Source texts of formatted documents

*** Block opens ***

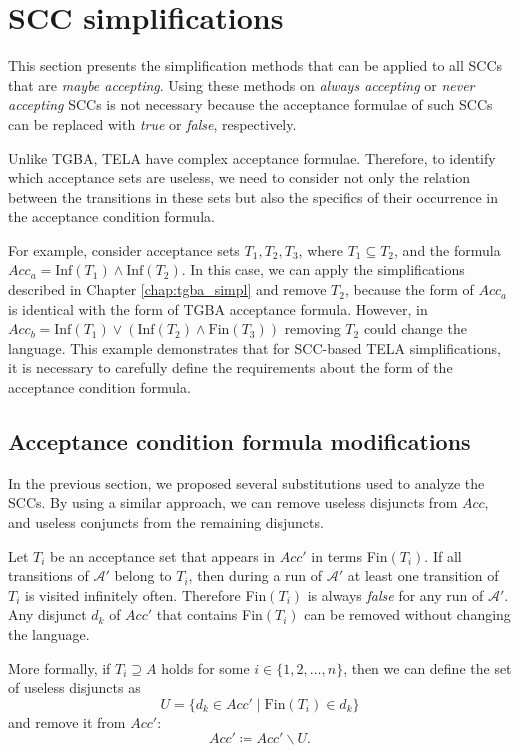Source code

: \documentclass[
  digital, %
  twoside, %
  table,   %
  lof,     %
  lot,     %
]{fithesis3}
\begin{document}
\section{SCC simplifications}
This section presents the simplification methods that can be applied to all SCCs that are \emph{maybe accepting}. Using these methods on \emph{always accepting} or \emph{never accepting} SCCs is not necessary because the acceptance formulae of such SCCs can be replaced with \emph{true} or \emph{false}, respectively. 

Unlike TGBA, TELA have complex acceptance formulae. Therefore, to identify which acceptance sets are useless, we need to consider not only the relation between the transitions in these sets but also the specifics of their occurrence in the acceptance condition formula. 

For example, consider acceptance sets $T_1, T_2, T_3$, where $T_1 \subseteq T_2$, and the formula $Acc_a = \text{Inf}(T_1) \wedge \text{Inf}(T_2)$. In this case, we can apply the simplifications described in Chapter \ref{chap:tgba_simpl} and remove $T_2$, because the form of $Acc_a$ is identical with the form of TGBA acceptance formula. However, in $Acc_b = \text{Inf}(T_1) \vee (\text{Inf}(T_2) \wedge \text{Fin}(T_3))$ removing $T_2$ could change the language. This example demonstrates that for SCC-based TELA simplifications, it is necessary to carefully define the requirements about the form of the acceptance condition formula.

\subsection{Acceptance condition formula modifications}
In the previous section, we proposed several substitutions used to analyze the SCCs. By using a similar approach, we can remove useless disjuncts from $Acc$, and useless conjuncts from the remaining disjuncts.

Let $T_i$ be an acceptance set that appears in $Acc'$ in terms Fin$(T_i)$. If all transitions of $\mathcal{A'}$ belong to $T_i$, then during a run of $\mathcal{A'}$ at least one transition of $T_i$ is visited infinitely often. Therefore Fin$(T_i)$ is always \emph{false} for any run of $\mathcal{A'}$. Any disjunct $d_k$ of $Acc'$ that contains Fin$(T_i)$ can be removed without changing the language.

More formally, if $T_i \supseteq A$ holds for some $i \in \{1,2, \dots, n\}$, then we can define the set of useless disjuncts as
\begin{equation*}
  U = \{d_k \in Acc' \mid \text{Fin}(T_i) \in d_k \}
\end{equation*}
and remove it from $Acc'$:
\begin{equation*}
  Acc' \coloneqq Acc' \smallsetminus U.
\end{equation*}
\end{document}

*** Block closes ***
*** Block opens ***

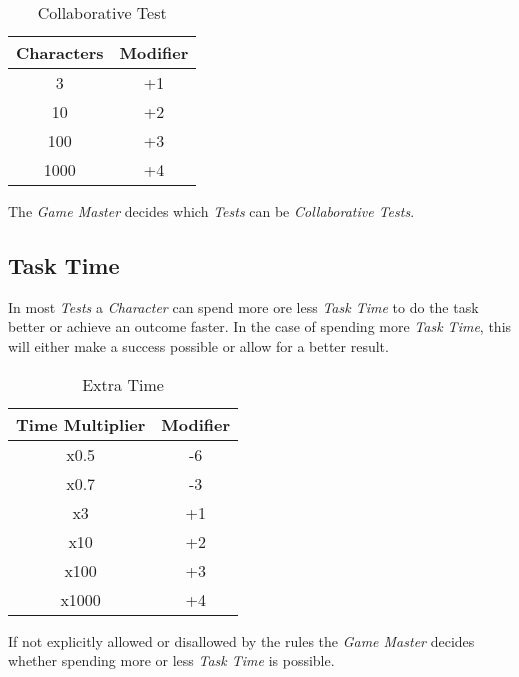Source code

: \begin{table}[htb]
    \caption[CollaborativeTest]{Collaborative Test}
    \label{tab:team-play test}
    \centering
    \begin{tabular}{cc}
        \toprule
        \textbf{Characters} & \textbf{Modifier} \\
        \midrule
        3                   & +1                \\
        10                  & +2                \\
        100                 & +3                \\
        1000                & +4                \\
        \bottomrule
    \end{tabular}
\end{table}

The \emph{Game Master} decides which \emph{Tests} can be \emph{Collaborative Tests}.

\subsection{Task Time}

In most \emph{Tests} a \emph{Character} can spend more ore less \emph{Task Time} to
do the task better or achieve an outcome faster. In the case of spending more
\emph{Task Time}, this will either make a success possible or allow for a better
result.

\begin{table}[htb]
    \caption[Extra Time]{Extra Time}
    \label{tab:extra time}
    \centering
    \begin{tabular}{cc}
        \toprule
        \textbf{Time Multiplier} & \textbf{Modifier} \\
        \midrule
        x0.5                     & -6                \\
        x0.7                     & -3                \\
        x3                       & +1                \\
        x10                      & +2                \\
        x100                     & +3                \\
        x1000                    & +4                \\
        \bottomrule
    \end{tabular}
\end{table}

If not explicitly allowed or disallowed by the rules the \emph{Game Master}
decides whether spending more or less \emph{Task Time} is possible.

*** Block closes ***
*** Block opens ***

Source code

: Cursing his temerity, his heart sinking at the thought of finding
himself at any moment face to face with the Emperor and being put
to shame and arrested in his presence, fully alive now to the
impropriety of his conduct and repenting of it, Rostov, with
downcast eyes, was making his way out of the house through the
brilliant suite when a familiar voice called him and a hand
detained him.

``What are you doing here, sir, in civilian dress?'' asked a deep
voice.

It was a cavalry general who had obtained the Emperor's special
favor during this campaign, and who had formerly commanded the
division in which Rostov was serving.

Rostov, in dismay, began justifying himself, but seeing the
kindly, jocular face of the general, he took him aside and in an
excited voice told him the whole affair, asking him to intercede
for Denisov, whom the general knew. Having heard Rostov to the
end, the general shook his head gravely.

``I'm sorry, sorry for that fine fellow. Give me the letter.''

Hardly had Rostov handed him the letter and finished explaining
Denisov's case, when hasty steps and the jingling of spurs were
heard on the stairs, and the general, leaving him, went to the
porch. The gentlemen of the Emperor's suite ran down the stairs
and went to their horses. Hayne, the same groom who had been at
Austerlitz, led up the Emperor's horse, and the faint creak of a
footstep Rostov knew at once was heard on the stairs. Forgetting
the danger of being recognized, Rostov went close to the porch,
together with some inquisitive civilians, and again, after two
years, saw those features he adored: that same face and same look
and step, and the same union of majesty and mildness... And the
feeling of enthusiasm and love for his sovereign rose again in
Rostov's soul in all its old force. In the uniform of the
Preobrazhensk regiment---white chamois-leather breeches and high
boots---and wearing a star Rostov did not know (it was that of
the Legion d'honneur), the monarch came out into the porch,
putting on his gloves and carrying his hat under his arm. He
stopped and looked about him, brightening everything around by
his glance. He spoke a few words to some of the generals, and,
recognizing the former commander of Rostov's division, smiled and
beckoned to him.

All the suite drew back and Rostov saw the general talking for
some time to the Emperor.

*** Block closes ***

WORK REQUEST: Please reproduce, exactly as they appear above, the lines from the line containing "This section presents" up to and including the line containing "Unlike TGBA, TELA".

SOLUTION:
This section presents the simplification methods that can be applied to all SCCs that are \emph{maybe accepting}. Using these methods on \emph{always accepting} or \emph{never accepting} SCCs is not necessary because the acceptance formulae of such SCCs can be replaced with \emph{true} or \emph{false}, respectively. 

Unlike TGBA, TELA have complex acceptance formulae. Therefore, to identify which acceptance sets are useless, we need to consider not only the relation between the transitions in these sets but also the specifics of their occurrence in the acceptance condition formula. 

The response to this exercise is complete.